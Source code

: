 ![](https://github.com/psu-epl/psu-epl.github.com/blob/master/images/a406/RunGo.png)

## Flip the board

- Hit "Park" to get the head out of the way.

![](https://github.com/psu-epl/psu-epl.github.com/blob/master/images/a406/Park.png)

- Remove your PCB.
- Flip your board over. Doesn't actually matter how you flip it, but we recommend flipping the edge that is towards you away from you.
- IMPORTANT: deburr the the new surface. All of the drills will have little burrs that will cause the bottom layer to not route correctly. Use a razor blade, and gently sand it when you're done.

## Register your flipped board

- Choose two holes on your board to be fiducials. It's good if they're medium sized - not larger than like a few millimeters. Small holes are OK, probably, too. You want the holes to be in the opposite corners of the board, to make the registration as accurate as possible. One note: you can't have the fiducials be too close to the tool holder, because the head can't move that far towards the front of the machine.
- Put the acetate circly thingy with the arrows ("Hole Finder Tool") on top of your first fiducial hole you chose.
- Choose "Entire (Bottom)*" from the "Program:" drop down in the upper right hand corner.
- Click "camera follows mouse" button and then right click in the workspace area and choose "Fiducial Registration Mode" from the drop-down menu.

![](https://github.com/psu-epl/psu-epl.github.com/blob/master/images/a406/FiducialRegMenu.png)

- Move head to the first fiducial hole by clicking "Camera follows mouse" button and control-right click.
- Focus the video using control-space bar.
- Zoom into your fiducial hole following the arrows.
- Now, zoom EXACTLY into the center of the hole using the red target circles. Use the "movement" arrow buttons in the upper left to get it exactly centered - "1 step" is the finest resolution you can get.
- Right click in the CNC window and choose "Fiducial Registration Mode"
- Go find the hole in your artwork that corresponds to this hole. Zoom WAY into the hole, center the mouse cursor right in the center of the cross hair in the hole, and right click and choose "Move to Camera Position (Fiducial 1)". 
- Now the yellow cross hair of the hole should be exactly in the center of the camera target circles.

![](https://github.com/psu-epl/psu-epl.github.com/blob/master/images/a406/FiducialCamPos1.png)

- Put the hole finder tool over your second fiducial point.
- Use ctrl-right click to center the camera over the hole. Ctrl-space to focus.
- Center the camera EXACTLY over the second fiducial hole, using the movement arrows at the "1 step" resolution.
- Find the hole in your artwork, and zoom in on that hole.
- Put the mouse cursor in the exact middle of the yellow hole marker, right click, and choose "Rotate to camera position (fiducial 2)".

* * * * * * * * *

**WORK TO COMPLETE**
All that is wanted is a faithful reproduction of the line above with "- Put the acetate", the line with "right hand corner.", and every line in between.

**RESULT FOR THIS TASK**
- Put the acetate circly thingy with the arrows ("Hole Finder Tool") on top of your first fiducial hole you chose.
- Choose "Entire (Bottom)*" from the "Program:" drop down in the upper right hand corner.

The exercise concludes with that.